Another implication of the 4-byte fixed size of a char is that per-char processing can end up using a lot more memory:

let s = String::from("love: ❤️");
let v: Vec<char> = s.chars().collect();

assert_eq!(12, size_of_val(&s[..]));
assert_eq!(32, size_of_val(&v[..]));

Implementations§

Source§

impl char

1.83.0 · Source

pub const MIN: char = '\0'

The lowest valid code point a char can have, '\0'.

Unlike integer types, char actually has a gap in the middle, meaning that the range of possible chars is smaller than you might expect.
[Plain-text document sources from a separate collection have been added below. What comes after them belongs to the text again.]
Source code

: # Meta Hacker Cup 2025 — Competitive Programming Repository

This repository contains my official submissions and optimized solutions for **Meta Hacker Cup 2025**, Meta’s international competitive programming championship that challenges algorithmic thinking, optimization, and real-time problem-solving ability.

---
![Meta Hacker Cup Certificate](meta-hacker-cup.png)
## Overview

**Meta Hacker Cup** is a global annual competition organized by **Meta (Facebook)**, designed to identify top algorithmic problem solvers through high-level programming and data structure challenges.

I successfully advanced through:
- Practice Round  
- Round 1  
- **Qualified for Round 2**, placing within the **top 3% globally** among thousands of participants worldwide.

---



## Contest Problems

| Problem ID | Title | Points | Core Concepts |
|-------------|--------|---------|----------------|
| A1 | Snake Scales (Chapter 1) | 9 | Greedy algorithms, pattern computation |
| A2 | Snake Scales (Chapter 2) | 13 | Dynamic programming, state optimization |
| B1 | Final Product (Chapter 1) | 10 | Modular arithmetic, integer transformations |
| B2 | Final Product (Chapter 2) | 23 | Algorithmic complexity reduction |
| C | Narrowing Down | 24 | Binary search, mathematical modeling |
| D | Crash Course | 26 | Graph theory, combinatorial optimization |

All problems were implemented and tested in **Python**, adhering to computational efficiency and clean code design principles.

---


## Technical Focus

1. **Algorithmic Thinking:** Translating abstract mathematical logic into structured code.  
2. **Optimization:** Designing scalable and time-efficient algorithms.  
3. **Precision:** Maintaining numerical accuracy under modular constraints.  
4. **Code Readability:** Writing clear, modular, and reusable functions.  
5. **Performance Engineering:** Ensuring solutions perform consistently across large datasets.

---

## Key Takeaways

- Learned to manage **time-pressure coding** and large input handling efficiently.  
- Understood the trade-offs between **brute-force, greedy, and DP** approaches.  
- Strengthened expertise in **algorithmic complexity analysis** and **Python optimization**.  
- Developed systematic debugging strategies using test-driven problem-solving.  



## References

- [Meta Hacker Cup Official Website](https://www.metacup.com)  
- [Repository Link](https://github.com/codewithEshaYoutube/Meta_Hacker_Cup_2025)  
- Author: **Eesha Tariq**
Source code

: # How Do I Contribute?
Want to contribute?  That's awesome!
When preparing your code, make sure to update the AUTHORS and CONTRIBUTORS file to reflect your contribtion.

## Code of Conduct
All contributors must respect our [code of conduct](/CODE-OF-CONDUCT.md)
Ranges of char will automatically hop this gap for you:

let dist = u32::from(char::MAX) - u32::from(char::MIN);
let size = (char::MIN..=char::MAX).count() as u32;
assert!(size < dist);

Despite this gap, the MIN and MAX values can be used as bounds for all char values.

§Examples
let c: char = something_which_returns_char();
assert!(char::MIN <= c);

let value_at_min = u32::from(char::MIN);
assert_eq!(char::from_u32(value_at_min), Some('\0'));
1.52.0 · Source

pub const MAX: char = '\u{10ffff}'

The highest valid code point a char can have, '\u{10FFFF}'.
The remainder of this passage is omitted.